[PATCH 1/3] drm/xe: use devm instead of drmm for managed bo

Mon Aug 12 16:38:58 UTC 2024

On 8/12/2024 3:41 AM, Matthew Auld wrote:
> On 10/08/2024 00:12, Daniele Ceraolo Spurio wrote:
>> The BO cleanup touches the GGTT and therefore requires the HW to be
>> available, so we need to use devm instead of drmm.
>
> In the BO ggtt cleanup we have drm_dev_enter() to mark the critical 
> sections that needs HW interaction vs the bits that just touch SW 
> stuff, but looks like this only works once we have marked the device 
> as unplugged. If something blows up during the probe, then the mmio 
> stuff is still unmapped and set to NULL (mmio_fini or something IIRC), 
> but the dev_enter() still sees the device as attached as part of the 
> later drmm and we blow up.
>
> It might make sense to tweak the driver to call the dev unplug() in 
> the error unwind during the probe sequence, that way the 
> drm_dev_enter() will catch this (I think). If we error out during 
> probe, then device can be considered unplugged at the end. Or perhaps 
> we should anyway make this change regardless of this patch?
>
> My thinking with not converting xe_managed_* over to drmm was that we 
> anyway have to deal with userspace objects existing after the HW is 
> removed, and there we might also have to consider ggtt, like with 
> display surfaces. Also the BO is largely just software state and can 
> be tied to life cycle of the driver state, but I guess here this is 
> internal and closely tied to the operation of the HW.
>
>>
>> Closes: https://gitlab.freedesktop.org/drm/xe/kernel/-/issues/1160
>> Signed-off-by: Daniele Ceraolo Spurio <daniele.ceraolospurio at intel.com>
>> Cc: Lucas De Marchi <lucas.demarchi at intel.com>
>> Cc: Matthew Auld <matthew.auld at intel.com>
>
> If calling unplug doesn't make sense, or is considered orthogonal and 
> only makes sense for other drmm users:

I'm not familiar enough with this code to know what's the better choice 
here. I didn't even know drm_dev_enter() existed before you mentioned 
it, but that explains why we only see this problem on probe abort and 
not on driver remove, because we only call drm_dev_unplug in the latter 
case. Weirdly, drm_dev_unplug is called as part of 
xe_device_remove_display(), which makes it look like part of the display 
cleanup instead of the more general one.

IMO, using drmm for HW-accessing functions and relying on the fact that 
we correctly mark the HW-touching blocks with drm_dev_enter/exit seems 
more error prone than just using devm, so switching seems safer; is 
there any advantage to sticking with drmm instead of switching to devm?
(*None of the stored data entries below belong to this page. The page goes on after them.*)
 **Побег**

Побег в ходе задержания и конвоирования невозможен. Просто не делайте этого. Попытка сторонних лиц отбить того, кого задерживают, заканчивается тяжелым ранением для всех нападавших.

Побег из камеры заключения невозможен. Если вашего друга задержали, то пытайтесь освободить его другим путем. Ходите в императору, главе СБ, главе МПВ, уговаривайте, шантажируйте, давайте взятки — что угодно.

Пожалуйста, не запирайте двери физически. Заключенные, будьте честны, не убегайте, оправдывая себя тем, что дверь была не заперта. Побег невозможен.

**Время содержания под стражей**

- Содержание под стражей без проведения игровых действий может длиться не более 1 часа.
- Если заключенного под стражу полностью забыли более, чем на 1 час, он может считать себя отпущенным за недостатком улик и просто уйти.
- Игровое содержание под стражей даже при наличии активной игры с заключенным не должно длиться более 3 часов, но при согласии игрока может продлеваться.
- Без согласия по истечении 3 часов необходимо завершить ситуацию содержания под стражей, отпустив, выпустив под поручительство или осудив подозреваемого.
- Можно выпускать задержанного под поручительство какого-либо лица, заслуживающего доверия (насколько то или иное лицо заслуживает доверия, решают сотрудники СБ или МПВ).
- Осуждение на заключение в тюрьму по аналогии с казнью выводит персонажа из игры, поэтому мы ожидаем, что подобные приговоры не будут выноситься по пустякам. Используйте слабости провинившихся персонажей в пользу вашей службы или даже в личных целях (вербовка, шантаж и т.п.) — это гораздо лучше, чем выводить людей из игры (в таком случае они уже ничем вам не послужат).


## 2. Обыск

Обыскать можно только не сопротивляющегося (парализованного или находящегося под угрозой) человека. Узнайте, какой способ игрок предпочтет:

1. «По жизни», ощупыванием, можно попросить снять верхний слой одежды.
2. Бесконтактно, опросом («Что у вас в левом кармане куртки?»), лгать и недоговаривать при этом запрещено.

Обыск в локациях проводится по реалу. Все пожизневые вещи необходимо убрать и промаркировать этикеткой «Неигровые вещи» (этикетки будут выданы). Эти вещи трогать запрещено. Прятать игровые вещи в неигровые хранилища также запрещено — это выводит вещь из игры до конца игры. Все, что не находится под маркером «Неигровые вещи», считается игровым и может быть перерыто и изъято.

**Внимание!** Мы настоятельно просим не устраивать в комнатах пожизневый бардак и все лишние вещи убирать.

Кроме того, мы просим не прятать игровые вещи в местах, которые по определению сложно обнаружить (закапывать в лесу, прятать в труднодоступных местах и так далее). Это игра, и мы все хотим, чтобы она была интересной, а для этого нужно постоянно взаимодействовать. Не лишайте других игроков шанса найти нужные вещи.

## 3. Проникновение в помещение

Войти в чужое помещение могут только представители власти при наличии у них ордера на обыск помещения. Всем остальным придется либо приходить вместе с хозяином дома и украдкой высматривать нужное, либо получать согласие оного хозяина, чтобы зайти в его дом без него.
If we decide to stick to drmm, we'll need to review all callbacks to 
make sure they have the enter/exit calls where needed. E.g, the 
permanent exec_queue cleanup (being called from both the migration and 
the GSC drmm callbacks) does an unconditional xe_pm_runtime_get/put, 
which seems wrong if this can be called after the HW has been detached 
(and implies that the function can end up accessing HW).

Thoughts?

Daniele

> Reviewed-by: Matthew Auld <matthew.auld at intel.com>
>
>> ---
>>   drivers/gpu/drm/xe/xe_bo.c | 6 +++---
>>   1 file changed, 3 insertions(+), 3 deletions(-)
>>
>> diff --git a/drivers/gpu/drm/xe/xe_bo.c b/drivers/gpu/drm/xe/xe_bo.c
>> index 3295bc92d7aa..45652d7e6fa6 100644
>> --- a/drivers/gpu/drm/xe/xe_bo.c
>> +++ b/drivers/gpu/drm/xe/xe_bo.c
>> @@ -1576,7 +1576,7 @@ struct xe_bo *xe_bo_create_from_data(struct 
>> xe_device *xe, struct xe_tile *tile,
>>       return bo;
>>   }
>>   -static void __xe_bo_unpin_map_no_vm(struct drm_device *drm, void 
>> *arg)
>> +static void __xe_bo_unpin_map_no_vm(void *arg)
>>   {
>>       xe_bo_unpin_map_no_vm(arg);
>>   }
>> @@ -1591,7 +1591,7 @@ struct xe_bo 
>> *xe_managed_bo_create_pin_map(struct xe_device *xe, struct xe_tile
>>       if (IS_ERR(bo))
>>           return bo;
>>   -    ret = drmm_add_action_or_reset(&xe->drm, 
>> __xe_bo_unpin_map_no_vm, bo);
>> +    ret = devm_add_action_or_reset(xe->drm.dev, 
>> __xe_bo_unpin_map_no_vm, bo);
>>       if (ret)
>>           return ERR_PTR(ret);
>>   @@ -1639,7 +1639,7 @@ int xe_managed_bo_reinit_in_vram(struct 
>> xe_device *xe, struct xe_tile *tile, str
>>       if (IS_ERR(bo))
>>           return PTR_ERR(bo);
>>   -    drmm_release_action(&xe->drm, __xe_bo_unpin_map_no_vm, *src);
>> +    devm_release_action(xe->drm.dev, __xe_bo_unpin_map_no_vm, *src);
>>       *src = bo;
>>         return 0;